Fix build on systems where OPEN_TREE_CLOEXEC is not defined.
Improve diagnostics for errors returned by dbus.

crun - 1.4

Published by giuseppe almost 3 years ago

wasm: support for running on kubernetes with containerd.
linux: add support for recursive mount options. e.g. it is possible to specify "rro" to make the mount read-only recursively.
add support for idmapped mounts through a new mount option "idmap".
linux: improve detection of /dev target. Previously a mount like /dev/ was not properly detected as mounting /dev/ from the host.
now crun exec uses CLONE_INTO_CGROUP on supported kernels when using cgroup v2.
retry the openat2 syscall if it fails with EAGAIN.
cgroup: set the CPUWeight/CPUShares on the systemd scope cgroup.
on new kernels, use setns with pidfd.
attempt the chdir again with the specified user if it failed before changing credentials.
ebpf: fix build on 32 bits systems.
crun --version shows the configured handlers.

crun - 1.3

Published by giuseppe almost 3 years ago

add support to natively build and run WebAssembly workload and WebAssembly containers.
allow to specify sub-cgroup for exec.
chown std streams if they are not a TTY.
attach the correct streams if the container is suspended and restored multiple times.
fix race condition when enabling controllers on cgroup v2.
the fallback code to mount cgroupfs bind mounts the current cgroup path instead of the host /sys.

crun - 1.2

Published by giuseppe about 3 years ago

exec: fix regression in 1.1 where containers are being wrongly reported as paused.
criu: add support for external ipc, uts and time namespaces.

crun - 1.1

Published by giuseppe about 3 years ago

cgroup: use cgroup.kill when available.

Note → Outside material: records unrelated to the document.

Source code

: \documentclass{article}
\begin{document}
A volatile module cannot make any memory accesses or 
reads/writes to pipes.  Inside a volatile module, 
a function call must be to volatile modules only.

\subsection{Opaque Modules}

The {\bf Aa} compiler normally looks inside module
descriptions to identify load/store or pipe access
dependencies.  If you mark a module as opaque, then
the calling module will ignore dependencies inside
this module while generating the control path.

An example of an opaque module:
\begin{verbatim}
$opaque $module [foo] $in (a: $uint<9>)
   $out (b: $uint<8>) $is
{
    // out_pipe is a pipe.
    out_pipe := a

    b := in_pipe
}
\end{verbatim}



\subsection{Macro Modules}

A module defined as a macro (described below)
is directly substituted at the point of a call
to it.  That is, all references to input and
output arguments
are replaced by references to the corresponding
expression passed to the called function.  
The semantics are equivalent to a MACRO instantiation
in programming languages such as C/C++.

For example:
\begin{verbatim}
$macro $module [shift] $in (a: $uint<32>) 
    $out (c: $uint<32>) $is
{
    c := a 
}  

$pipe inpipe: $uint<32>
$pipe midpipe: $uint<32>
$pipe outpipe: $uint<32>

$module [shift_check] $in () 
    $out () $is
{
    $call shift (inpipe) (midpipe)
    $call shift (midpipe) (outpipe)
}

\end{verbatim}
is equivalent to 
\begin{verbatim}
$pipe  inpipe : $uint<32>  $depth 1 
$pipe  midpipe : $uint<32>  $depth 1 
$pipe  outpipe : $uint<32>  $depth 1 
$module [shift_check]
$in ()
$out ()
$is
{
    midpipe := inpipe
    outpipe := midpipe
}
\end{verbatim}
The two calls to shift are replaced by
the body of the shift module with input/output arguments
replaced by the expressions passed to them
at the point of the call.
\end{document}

It is faster to kill a container through its cgroup as there is no need to recurse over the cgroup pids and terminate each one of them.
exec: refuse to exec in a paused container/cgroup.
container: Set primary process to 1 via LISTEN_PID by default if user configuration is missing.
criu: Add support for external PID namespace.
criu: fix save of external descriptors. Now restored containers attach correctly their standard streams.
utils: retry openat2 on EAGAIN. If the openat2 syscall is interrupted, try again.